Namens der Mehrheit bitte ich Sie, den Antrag der Minderheit Vogler zu Artikel 21 abzulehnen. Sie will, dass die Kantone regeln, in welchem Organ die Verfügungen bekanntgemacht werden, während die ständerätliche Fassung die Ausschreibungen von Baubewilligungsgesuchen und die Mitteilung von Baubewilligungsentscheiden an den jeweiligen bestehenden kantonalen Vorgaben ausrichten will. Gemäss Mehrheit der Kommission soll hier nicht in einem Spezialgesetz eine baupolizeiliche Bestimmung geschaffen werden, welche die Kantone in einer originär bei den Kantonen liegenden Kompetenz mit der Festlegung der Publikationsart einschränkt. Stimmen Sie hier ebenso der Mehrheit zu und somit dem Beschluss des Ständerates. Der Entscheid in der Kommission fiel mit 13 zu 10 Stimmen bei 1 Enthaltung.
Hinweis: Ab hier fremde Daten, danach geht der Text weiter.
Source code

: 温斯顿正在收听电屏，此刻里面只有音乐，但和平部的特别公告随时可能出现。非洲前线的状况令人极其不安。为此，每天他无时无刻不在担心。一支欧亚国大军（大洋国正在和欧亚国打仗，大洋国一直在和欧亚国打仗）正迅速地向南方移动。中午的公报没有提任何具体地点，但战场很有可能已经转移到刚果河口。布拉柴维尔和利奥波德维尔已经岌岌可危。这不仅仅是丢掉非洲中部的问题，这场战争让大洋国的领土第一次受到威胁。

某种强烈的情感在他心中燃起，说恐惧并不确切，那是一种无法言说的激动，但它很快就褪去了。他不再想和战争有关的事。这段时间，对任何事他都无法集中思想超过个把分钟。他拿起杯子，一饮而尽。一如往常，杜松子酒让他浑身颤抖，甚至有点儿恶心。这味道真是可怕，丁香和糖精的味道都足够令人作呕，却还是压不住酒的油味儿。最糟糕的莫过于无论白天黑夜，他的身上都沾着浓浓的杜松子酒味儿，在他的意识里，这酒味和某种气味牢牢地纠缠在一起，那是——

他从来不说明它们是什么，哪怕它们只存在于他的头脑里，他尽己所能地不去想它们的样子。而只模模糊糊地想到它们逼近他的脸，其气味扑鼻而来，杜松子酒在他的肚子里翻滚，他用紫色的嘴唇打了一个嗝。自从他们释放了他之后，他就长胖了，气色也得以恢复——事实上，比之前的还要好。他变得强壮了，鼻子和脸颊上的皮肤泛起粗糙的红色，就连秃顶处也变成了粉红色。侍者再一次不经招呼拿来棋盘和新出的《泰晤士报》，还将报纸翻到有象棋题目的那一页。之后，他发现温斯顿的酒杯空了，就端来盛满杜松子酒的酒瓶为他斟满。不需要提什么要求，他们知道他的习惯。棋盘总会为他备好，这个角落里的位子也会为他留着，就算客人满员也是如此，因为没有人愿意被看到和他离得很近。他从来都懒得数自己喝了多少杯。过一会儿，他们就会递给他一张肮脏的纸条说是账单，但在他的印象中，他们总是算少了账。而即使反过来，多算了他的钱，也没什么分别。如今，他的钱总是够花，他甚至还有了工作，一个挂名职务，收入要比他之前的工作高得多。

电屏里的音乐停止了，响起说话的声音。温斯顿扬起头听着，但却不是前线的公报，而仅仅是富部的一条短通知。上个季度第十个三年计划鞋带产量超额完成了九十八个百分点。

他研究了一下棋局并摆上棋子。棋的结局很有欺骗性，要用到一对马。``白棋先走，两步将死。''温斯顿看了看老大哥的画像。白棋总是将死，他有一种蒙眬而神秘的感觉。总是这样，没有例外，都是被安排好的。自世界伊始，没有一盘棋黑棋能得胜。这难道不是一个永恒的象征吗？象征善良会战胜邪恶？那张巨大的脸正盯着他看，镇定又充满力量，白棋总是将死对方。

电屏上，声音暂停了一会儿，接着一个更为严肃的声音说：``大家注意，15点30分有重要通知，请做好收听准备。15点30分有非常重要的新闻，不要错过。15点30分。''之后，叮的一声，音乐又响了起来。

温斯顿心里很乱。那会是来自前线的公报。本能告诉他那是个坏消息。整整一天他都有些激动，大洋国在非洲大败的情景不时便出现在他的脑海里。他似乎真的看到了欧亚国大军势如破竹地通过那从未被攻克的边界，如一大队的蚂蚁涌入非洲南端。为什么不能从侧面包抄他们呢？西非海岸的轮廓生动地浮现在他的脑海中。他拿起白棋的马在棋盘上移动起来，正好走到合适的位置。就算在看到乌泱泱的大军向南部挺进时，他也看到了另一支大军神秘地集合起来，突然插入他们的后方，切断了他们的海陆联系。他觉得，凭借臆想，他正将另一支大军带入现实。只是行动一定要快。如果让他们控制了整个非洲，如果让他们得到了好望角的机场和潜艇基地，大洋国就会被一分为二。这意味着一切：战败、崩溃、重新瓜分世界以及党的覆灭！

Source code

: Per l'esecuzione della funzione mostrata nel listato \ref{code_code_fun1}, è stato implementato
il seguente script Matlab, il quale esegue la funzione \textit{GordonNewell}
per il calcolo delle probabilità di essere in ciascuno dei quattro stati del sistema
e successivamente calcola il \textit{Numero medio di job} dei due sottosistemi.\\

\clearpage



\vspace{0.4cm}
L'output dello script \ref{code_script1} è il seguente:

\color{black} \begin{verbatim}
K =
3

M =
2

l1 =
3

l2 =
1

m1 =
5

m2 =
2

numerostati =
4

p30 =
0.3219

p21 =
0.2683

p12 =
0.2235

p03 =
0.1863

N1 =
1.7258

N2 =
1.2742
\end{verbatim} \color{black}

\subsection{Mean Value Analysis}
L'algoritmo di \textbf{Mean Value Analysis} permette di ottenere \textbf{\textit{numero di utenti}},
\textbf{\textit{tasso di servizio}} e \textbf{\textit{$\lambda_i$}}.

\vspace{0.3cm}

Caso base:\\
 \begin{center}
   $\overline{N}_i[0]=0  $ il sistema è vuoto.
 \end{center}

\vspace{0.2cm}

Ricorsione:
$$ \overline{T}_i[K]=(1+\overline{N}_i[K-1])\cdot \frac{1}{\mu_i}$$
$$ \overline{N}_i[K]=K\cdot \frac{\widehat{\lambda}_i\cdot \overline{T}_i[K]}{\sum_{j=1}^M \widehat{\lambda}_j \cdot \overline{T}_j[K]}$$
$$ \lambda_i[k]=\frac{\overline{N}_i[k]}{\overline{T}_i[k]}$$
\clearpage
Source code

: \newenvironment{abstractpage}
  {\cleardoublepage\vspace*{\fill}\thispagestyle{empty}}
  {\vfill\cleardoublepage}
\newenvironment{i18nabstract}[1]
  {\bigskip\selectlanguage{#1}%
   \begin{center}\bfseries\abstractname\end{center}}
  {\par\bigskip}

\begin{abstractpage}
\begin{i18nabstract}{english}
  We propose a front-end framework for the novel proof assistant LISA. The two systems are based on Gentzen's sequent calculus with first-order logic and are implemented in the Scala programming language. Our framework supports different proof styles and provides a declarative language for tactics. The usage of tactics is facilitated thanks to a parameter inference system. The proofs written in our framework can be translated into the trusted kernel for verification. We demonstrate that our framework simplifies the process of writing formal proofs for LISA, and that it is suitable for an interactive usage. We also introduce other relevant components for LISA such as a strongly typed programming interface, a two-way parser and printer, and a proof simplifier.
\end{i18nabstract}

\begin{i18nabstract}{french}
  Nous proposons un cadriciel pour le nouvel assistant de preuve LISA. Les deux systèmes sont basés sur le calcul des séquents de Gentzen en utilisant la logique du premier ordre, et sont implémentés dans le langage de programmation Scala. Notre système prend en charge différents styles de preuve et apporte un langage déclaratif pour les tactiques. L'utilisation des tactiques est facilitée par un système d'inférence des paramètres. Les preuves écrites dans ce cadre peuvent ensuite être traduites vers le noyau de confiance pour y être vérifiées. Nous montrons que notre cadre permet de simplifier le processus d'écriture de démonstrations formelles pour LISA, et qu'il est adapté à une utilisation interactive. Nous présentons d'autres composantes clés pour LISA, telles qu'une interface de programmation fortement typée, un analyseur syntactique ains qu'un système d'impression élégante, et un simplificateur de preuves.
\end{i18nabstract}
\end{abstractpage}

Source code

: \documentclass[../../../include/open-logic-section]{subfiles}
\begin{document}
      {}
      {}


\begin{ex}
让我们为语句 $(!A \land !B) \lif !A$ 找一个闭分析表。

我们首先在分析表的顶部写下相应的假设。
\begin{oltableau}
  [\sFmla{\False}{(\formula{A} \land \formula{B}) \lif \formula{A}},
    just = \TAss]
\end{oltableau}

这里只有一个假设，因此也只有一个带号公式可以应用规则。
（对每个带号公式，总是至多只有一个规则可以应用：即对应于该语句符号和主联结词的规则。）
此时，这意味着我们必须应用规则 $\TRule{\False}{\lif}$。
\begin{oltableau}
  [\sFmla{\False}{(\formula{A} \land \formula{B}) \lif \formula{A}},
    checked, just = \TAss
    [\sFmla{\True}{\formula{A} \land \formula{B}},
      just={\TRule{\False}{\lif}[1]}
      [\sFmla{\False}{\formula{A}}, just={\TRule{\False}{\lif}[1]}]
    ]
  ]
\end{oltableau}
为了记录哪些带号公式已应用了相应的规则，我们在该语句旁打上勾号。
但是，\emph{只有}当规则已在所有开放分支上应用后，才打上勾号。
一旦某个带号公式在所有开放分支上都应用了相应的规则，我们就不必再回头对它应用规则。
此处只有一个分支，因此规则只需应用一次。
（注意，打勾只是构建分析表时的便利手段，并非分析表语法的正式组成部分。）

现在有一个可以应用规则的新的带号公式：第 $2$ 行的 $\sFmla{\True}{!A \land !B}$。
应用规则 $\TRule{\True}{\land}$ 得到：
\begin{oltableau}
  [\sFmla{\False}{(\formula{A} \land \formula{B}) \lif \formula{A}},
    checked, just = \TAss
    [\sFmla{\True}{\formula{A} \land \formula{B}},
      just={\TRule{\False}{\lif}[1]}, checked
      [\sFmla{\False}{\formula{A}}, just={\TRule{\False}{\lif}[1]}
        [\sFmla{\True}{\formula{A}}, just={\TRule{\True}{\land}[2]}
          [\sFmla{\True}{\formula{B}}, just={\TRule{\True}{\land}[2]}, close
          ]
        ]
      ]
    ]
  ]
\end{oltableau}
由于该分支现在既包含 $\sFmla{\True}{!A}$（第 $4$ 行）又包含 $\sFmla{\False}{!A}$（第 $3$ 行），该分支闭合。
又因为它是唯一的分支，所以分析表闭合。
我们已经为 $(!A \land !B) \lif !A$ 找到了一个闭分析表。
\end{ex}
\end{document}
Artikel 24a regelt Fälle, in denen ein Gesuchsteller bereits fünf Jahre vor der Abstimmung über die Zweitwohnungs-Initiative eine Voranfrage für ein Baugesuch eingereicht hat, das Baugesuch dann aber unverschuldet nicht einreichen und weiterbearbeiten konnte. In diesem Fall soll eine Bewilligung unabhängig von den Voraussetzungen nach den Bestimmungen von Artikel 7 Absatz 2, Artikel 9 und Artikel 10 erteilt werden.
In der Kommission wurde moniert, dass es sich hier wohl um sehr wenige und um Einzelfälle handeln dürfte. Diese könnten aber zum Beispiel bei Erbengemeinschaften oder bei Zonenplanänderungen, wo Einzelne die Entwicklungen blockieren, durchaus eintreten. Gerade weil es hier einige wenige Fälle sein dürften, können allenfalls rechtliche Streitigkeiten vorzeitig geklärt werden, wenn Sie gemäss Mehrheit die Fassung von Artikel 24a, wie sie auch der Ständerat beschlossen hat, belassen.
Stimmen Sie auch hier dem Antrag der Kommissionsmehrheit zu. Er wurde in der Kommission mit 13 zu 10 Stimmen bei 2 Enthaltungen beschlossen.